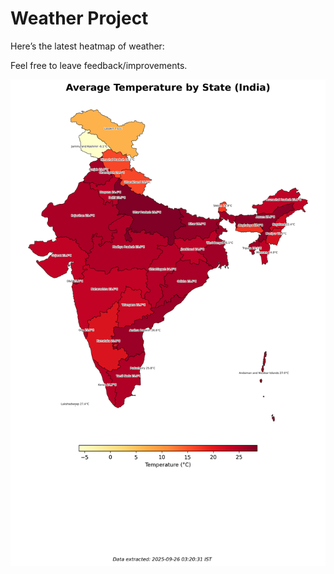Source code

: # Weather Project

Here’s the latest heatmap of weather:

Feel free to leave feedback/improvements.

![India Heatmap](docs/assets/india_heatmap.png?v=D5B929)
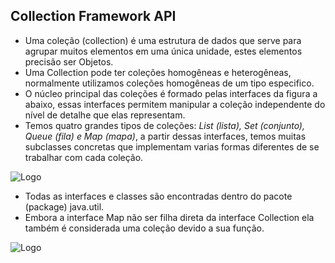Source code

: ## Collection Framework API

* Uma coleção (collection) é uma estrutura de dados que serve para agrupar muitos elementos em uma única unidade, estes elementos precisão ser Objetos.
* Uma Collection pode ter coleções homogêneas e heterogêneas, normalmente utilizamos coleções homogêneas de um tipo especifico.
* O núcleo principal das coleções é formado pelas interfaces da figura a abaixo, essas interfaces permitem manipular a coleção independente do nível de detalhe que elas representam.
* Temos quatro grandes tipos de coleções: _List (lista), Set (conjunto), Queue (fila) e Map (mapa)_, a partir dessas interfaces, temos muitas subclasses concretas que implementam varias formas diferentes de se trabalhar com cada coleção.


![Logo](https://github.com/cami-la/collections-java-api-2023/raw/master/assets/image/collection-framework.png)

* Todas as interfaces e classes são encontradas dentro do pacote (package) java.util.
* Embora a interface Map não ser filha direta da interface Collection ela também é considerada uma coleção devido a sua função.

![Logo](https://github.com/cami-la/collections-java-api-2023/raw/master/assets/image/collection-framework-methods.png)


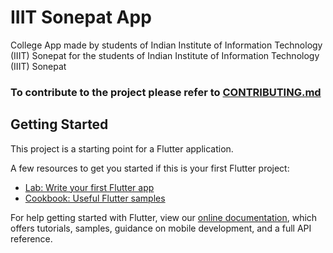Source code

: # IIIT Sonepat App

College App made by students of Indian Institute of Information Technology (IIIT) Sonepat for the students of Indian Institute of Information Technology (IIIT) Sonepat

### To contribute to the project please refer to [CONTRIBUTING.md](CONTRIBUTING.md)

## Getting Started

This project is a starting point for a Flutter application.

A few resources to get you started if this is your first Flutter project:

- [Lab: Write your first Flutter app](https://flutter.dev/docs/get-started/codelab)
- [Cookbook: Useful Flutter samples](https://flutter.dev/docs/cookbook)

For help getting started with Flutter, view our
[online documentation](https://flutter.dev/docs), which offers tutorials,
samples, guidance on mobile development, and a full API reference.
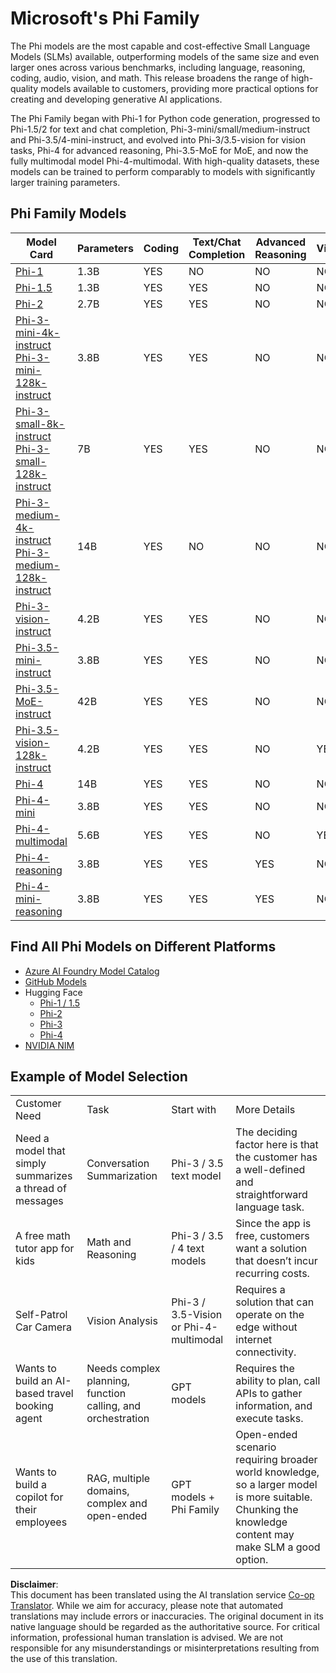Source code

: <!--
CO_OP_TRANSLATOR_METADATA:
{
  "original_hash": "8ef41b679d85adc42be3e0cbee97f7f1",
  "translation_date": "2025-07-18T21:19:20+00:00",
  "source_file": "md/01.Introduction/01/01.PhiFamily.md",
  "language_code": "en"
}
-->
# Microsoft's Phi Family

The Phi models are the most capable and cost-effective Small Language Models (SLMs) available, outperforming models of the same size and even larger ones across various benchmarks, including language, reasoning, coding, audio, vision, and math. This release broadens the range of high-quality models available to customers, providing more practical options for creating and developing generative AI applications.

The Phi Family began with Phi-1 for Python code generation, progressed to Phi-1.5/2 for text and chat completion, Phi-3-mini/small/medium-instruct and Phi-3.5/4-mini-instruct, and evolved into Phi-3/3.5-vision for vision tasks, Phi-4 for advanced reasoning, Phi-3.5-MoE for MoE, and now the fully multimodal model Phi-4-multimodal. With high-quality datasets, these models can be trained to perform comparably to models with significantly larger training parameters.

## Phi Family Models

<div style="font-size:8px">

| Model Card | Parameters | Coding | Text/Chat Completion | Advanced Reasoning | Vision | Audio | MoE |
| - | - | - | - | - | - | - | - |
| [Phi-1](https://huggingface.co/microsoft/phi-1) | 1.3B | YES | NO | NO | NO | NO | NO |
| [Phi-1.5](https://huggingface.co/microsoft/phi-1_5) | 1.3B | YES | YES | NO | NO | NO | NO |
| [Phi-2](https://huggingface.co/microsoft/phi-1_5) | 2.7B | YES | YES | NO | NO | NO | NO |
| [Phi-3-mini-4k-instruct](https://huggingface.co/microsoft/Phi-3-mini-4k-instruct)<br/>[Phi-3-mini-128k-instruct](https://huggingface.co/microsoft/Phi-3-mini-128k-instruct) | 3.8B | YES | YES | NO | NO | NO | NO |
| [Phi-3-small-8k-instruct](https://huggingface.co/microsoft/Phi-3-small-8k-instruct)<br/>[Phi-3-small-128k-instruct](https://huggingface.co/microsoft/Phi-3-small-128k-instruct) | 7B | YES | YES | NO | NO | NO | NO |
| [Phi-3-medium-4k-instruct](https://huggingface.co/microsoft/Phi-3-medium-4k-instruct)<br>[Phi-3-medium-128k-instruct](https://huggingface.co/microsoft/Phi-3-medium-128k-instruct) | 14B | YES | NO | NO | NO | NO | NO |
| [Phi-3-vision-instruct](https://huggingface.co/microsoft/Phi-3-vision-128k-instruct) | 4.2B | YES | YES | NO | NO | NO | NO |
| [Phi-3.5-mini-instruct](https://huggingface.co/microsoft/Phi-3.5-mini-instruct) | 3.8B | YES | YES | NO | NO | NO | NO |
| [Phi-3.5-MoE-instruct](https://huggingface.co/microsoft/Phi-3.5-MoE-instruct) | 42B | YES | YES | NO | NO | NO | YES |
| [Phi-3.5-vision-128k-instruct](https://huggingface.co/microsoft/Phi-3.5-vision-instruct) | 4.2B | YES | YES | NO | YES | NO | NO |
| [Phi-4](https://huggingface.co/microsoft/phi-4) | 14B | YES | YES | NO | NO | NO | NO |
| [Phi-4-mini](https://huggingface.co/microsoft/Phi-4-mini-instruct) | 3.8B | YES | YES | NO | NO | NO | NO |
| [Phi-4-multimodal](https://huggingface.co/microsoft/Phi-4-multimodal-instruct) | 5.6B | YES | YES | NO | YES | YES | NO |
| [Phi-4-reasoning](https://huggingface.co/microsoft/Phi-4-reasoning) | 3.8B | YES | YES | YES | NO | NO | NO |
| [Phi-4-mini-reasoning](https://huggingface.co/microsoft/Phi-4-mini-reasoning) | 3.8B | YES | YES | YES | NO | NO | NO |

</div>

## **Find All Phi Models on Different Platforms**

- [Azure AI Foundry Model Catalog](https://ai.azure.com/explore/models?selectedCollection=phi)
- [GitHub Models](https://github.com/marketplace?query=Phi&type=models)
- Hugging Face
  - [Phi-1 / 1.5](https://huggingface.co/collections/microsoft/phi-1-6626e29134744e94e222d572)
  - [Phi-2](https://huggingface.co/microsoft/phi-2)
  - [Phi-3](https://huggingface.co/collections/microsoft/phi-3-6626e15e9585a200d2d761e3)
  - [Phi-4](https://huggingface.co/collections/microsoft/phi-4-677e9380e514feb5577a40e4)
- [NVIDIA NIM](https://build.nvidia.com/search?q=Phi)

## Example of Model Selection

| | | | |
|-|-|-|-|
| Customer Need | Task | Start with | More Details |
| Need a model that simply summarizes a thread of messages | Conversation Summarization | Phi-3 / 3.5 text model | The deciding factor here is that the customer has a well-defined and straightforward language task. |
| A free math tutor app for kids | Math and Reasoning | Phi-3 / 3.5 / 4 text models | Since the app is free, customers want a solution that doesn’t incur recurring costs. |
| Self-Patrol Car Camera | Vision Analysis | Phi-3 / 3.5-Vision or Phi-4-multimodal | Requires a solution that can operate on the edge without internet connectivity. |
| Wants to build an AI-based travel booking agent | Needs complex planning, function calling, and orchestration | GPT models | Requires the ability to plan, call APIs to gather information, and execute tasks. |
| Wants to build a copilot for their employees | RAG, multiple domains, complex and open-ended | GPT models + Phi Family | Open-ended scenario requiring broader world knowledge, so a larger model is more suitable. Chunking the knowledge content may make SLM a good option. |

**Disclaimer**:  
This document has been translated using the AI translation service [Co-op Translator](https://github.com/Azure/co-op-translator). While we aim for accuracy, please note that automated translations may include errors or inaccuracies. The original document in its native language should be regarded as the authoritative source. For critical information, professional human translation is advised. We are not responsible for any misunderstandings or misinterpretations resulting from the use of this translation.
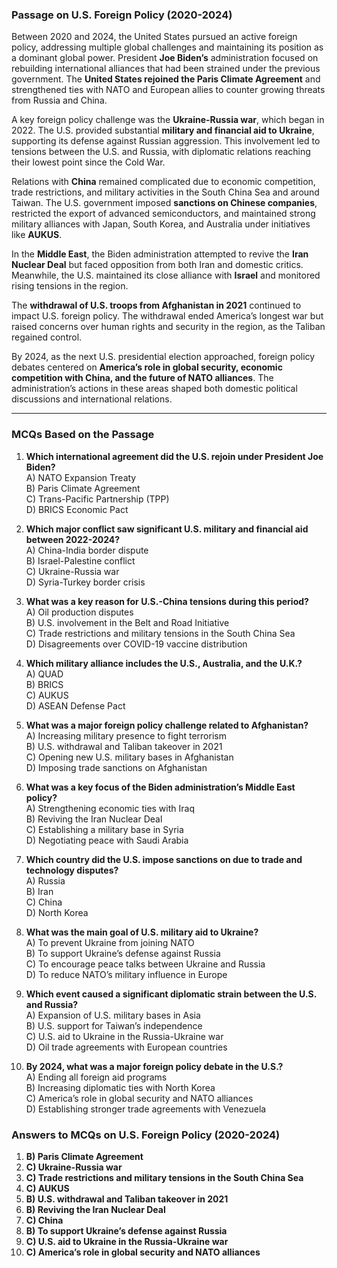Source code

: ### **Passage on U.S. Foreign Policy (2020-2024)**  

Between 2020 and 2024, the United States pursued an active foreign policy, addressing multiple global challenges and maintaining its position as a dominant global power. President **Joe Biden’s** administration focused on rebuilding international alliances that had been strained under the previous government. The **United States rejoined the Paris Climate Agreement** and strengthened ties with NATO and European allies to counter growing threats from Russia and China.  

A key foreign policy challenge was the **Ukraine-Russia war**, which began in 2022. The U.S. provided substantial **military and financial aid to Ukraine**, supporting its defense against Russian aggression. This involvement led to tensions between the U.S. and Russia, with diplomatic relations reaching their lowest point since the Cold War.  

Relations with **China** remained complicated due to economic competition, trade restrictions, and military activities in the South China Sea and around Taiwan. The U.S. government imposed **sanctions on Chinese companies**, restricted the export of advanced semiconductors, and maintained strong military alliances with Japan, South Korea, and Australia under initiatives like **AUKUS**.  

In the **Middle East**, the Biden administration attempted to revive the **Iran Nuclear Deal** but faced opposition from both Iran and domestic critics. Meanwhile, the U.S. maintained its close alliance with **Israel** and monitored rising tensions in the region.  

The **withdrawal of U.S. troops from Afghanistan in 2021** continued to impact U.S. foreign policy. The withdrawal ended America’s longest war but raised concerns over human rights and security in the region, as the Taliban regained control.  

By 2024, as the next U.S. presidential election approached, foreign policy debates centered on **America’s role in global security, economic competition with China, and the future of NATO alliances**. The administration’s actions in these areas shaped both domestic political discussions and international relations.  

---  

### **MCQs Based on the Passage**  

1. **Which international agreement did the U.S. rejoin under President Joe Biden?**  
   A) NATO Expansion Treaty  
   B) Paris Climate Agreement  
   C) Trans-Pacific Partnership (TPP)  
   D) BRICS Economic Pact  

2. **Which major conflict saw significant U.S. military and financial aid between 2022-2024?**  
   A) China-India border dispute  
   B) Israel-Palestine conflict  
   C) Ukraine-Russia war  
   D) Syria-Turkey border crisis  

3. **What was a key reason for U.S.-China tensions during this period?**  
   A) Oil production disputes  
   B) U.S. involvement in the Belt and Road Initiative  
   C) Trade restrictions and military tensions in the South China Sea  
   D) Disagreements over COVID-19 vaccine distribution  

4. **Which military alliance includes the U.S., Australia, and the U.K.?**  
   A) QUAD  
   B) BRICS  
   C) AUKUS  
   D) ASEAN Defense Pact  

5. **What was a major foreign policy challenge related to Afghanistan?**  
   A) Increasing military presence to fight terrorism  
   B) U.S. withdrawal and Taliban takeover in 2021  
   C) Opening new U.S. military bases in Afghanistan  
   D) Imposing trade sanctions on Afghanistan  

6. **What was a key focus of the Biden administration’s Middle East policy?**  
   A) Strengthening economic ties with Iraq  
   B) Reviving the Iran Nuclear Deal  
   C) Establishing a military base in Syria  
   D) Negotiating peace with Saudi Arabia  

7. **Which country did the U.S. impose sanctions on due to trade and technology disputes?**  
   A) Russia  
   B) Iran  
   C) China  
   D) North Korea  

8. **What was the main goal of U.S. military aid to Ukraine?**  
   A) To prevent Ukraine from joining NATO  
   B) To support Ukraine’s defense against Russia  
   C) To encourage peace talks between Ukraine and Russia  
   D) To reduce NATO’s military influence in Europe  

9. **Which event caused a significant diplomatic strain between the U.S.  and  Russia?**  
   A) Expansion of U.S. military bases in Asia  
   B) U.S. support for Taiwan’s independence  
   C) U.S. aid to Ukraine in the Russia-Ukraine war  
   D) Oil trade agreements with European countries  

10. **By 2024,  what was a major foreign policy debate in the U.S.?**  
   A) Ending all foreign aid programs  
   B) Increasing diplomatic ties with North Korea  
   C) America’s role in global security and NATO alliances  
   D) Establishing stronger trade agreements with Venezuela  

### **Answers to MCQs on U.S. Foreign Policy (2020-2024)**   

1. **B) Paris Climate Agreement**  
2. **C) Ukraine-Russia war**  
3. **C) Trade restrictions and military tensions in the South China Sea**  
4. **C) AUKUS**  
5. **B) U.S. withdrawal and Taliban takeover in 2021**  
6. **B) Reviving the Iran Nuclear Deal**  
7. **C) China**  
8. **B) To support Ukraine’s defense against Russia**  
9. **C) U.S. aid to Ukraine in the Russia-Ukraine war**  
10. **C) America’s role in global security and NATO alliances**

-------

_What the task asks_: The answer should consist of every line above in which "administration" appears.

_Response box_:
Between 2020 and 2024, the United States pursued an active foreign policy, addressing multiple global challenges and maintaining its position as a dominant global power. President **Joe Biden’s** administration focused on rebuilding international alliances that had been strained under the previous government. The **United States rejoined the Paris Climate Agreement** and strengthened ties with NATO and European allies to counter growing threats from Russia and China.  
In the **Middle East**, the Biden administration attempted to revive the **Iran Nuclear Deal** but faced opposition from both Iran and domestic critics. Meanwhile, the U.S. maintained its close alliance with **Israel** and monitored rising tensions in the region.  
By 2024, as the next U.S. presidential election approached, foreign policy debates centered on **America’s role in global security, economic competition with China, and the future of NATO alliances**. The administration’s actions in these areas shaped both domestic political discussions and international relations.  
6. **What was a key focus of the Biden administration’s Middle East policy?**  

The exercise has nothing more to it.